What the exercise asks:
If a line below includes the string "point", copy it.

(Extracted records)
::::

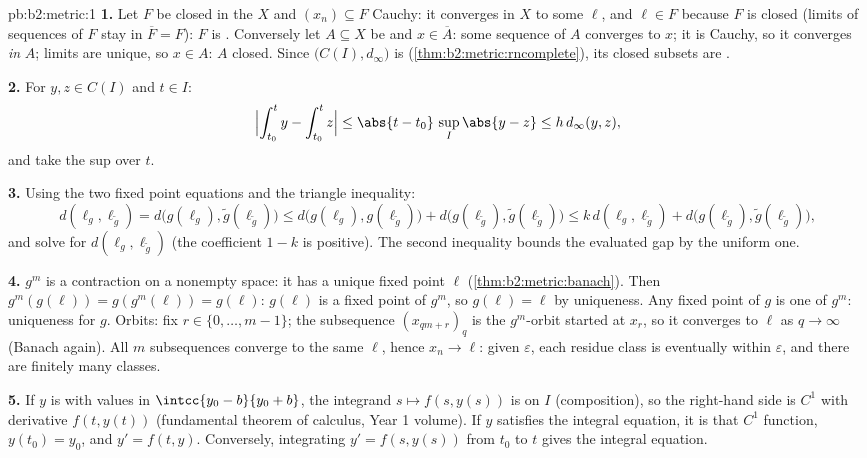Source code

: \begin{solution}{pb:b2:metric:1}
\textbf{1.} Let $F$ be closed in the  $X$ and $(x_n)
\subseteq F$ Cauchy: it converges in $X$ to some $\ell$, and
$\ell \in F$ because $F$ is closed (limits of sequences of $F$
stay in $\overline F = F$): $F$ is . Conversely let $A
\subseteq X$ be  and $x \in \overline A$: some sequence
of $A$ converges to $x$; it is Cauchy, so it converges \emph{in}
$A$; limits are unique, so $x \in A$: $A$ closed. Since
$\bigl(C(I), d_\infty\bigr)$ is 
(\cref{thm:b2:metric:rncomplete}), its closed subsets are
.

\textbf{2.} For $y, z \in C(I)$ and $t \in I$:
\[
\Bigl|\int_{t_0}^{t}y - \int_{t_0}^{t}z\Bigr| \leq
\abs{t - t_0}\,\sup_I\abs{y - z} \leq h\,d_\infty(y, z),
\]
and take the sup over $t$.

\textbf{3.} Using the two fixed point equations and the triangle
inequality:
\[
d(\ell_g, \ell_{\widetilde g})
= d\bigl(g(\ell_g), \widetilde g(\ell_{\widetilde g})\bigr)
\leq d\bigl(g(\ell_g), g(\ell_{\widetilde g})\bigr) +
d\bigl(g(\ell_{\widetilde g}), \widetilde g(\ell_{\widetilde
g})\bigr)
\leq k\,d(\ell_g, \ell_{\widetilde g}) +
d\bigl(g(\ell_{\widetilde g}), \widetilde g(\ell_{\widetilde
g})\bigr),
\]
and solve for $d(\ell_g, \ell_{\widetilde g})$ (the coefficient
$1 - k$ is positive). The second inequality bounds the evaluated
gap by the uniform one.

\textbf{4.} $g^m$ is a contraction on a nonempty  space:
it has a unique fixed point $\ell$
(\cref{thm:b2:metric:banach}). Then $g^m(g(\ell)) =
g(g^m(\ell)) = g(\ell)$: $g(\ell)$ is a fixed point of $g^m$,
so $g(\ell) = \ell$ by uniqueness. Any fixed point of $g$ is one
of $g^m$: uniqueness for $g$. Orbits: fix $r \in \{0, \dots,
m-1\}$; the subsequence $(x_{qm + r})_q$ is the $g^m$-orbit
started at $x_r$, so it converges to $\ell$ as $q \to \infty$
(Banach again). All $m$ subsequences converge to the same
$\ell$, hence $x_n \to \ell$: given $\varepsilon$, each residue
class is eventually within $\varepsilon$, and there are finitely
many classes.

\textbf{5.} If $y$ is  with values in $\intcc{y_0 -
b}{y_0 + b}$, the integrand $s \mapsto f(s, y(s))$ is 
on $I$ (composition), so the right-hand side is $C^1$ with
derivative $f(t, y(t))$ (fundamental theorem of calculus, Year 1
volume). If $y$ satisfies the integral equation, it is that
$C^1$ function, $y(t_0) = y_0$, and $y' = f(t, y)$. Conversely,
integrating $y' = f(s, y(s))$ from $t_0$ to $t$ gives the
integral equation.


\end{solution}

::::

Final answer:
\textbf{3.} Using the two fixed point equations and the triangle
it has a unique fixed point $\ell$
g(g^m(\ell)) = g(\ell)$: $g(\ell)$ is a fixed point of $g^m$,
so $g(\ell) = \ell$ by uniqueness. Any fixed point of $g$ is one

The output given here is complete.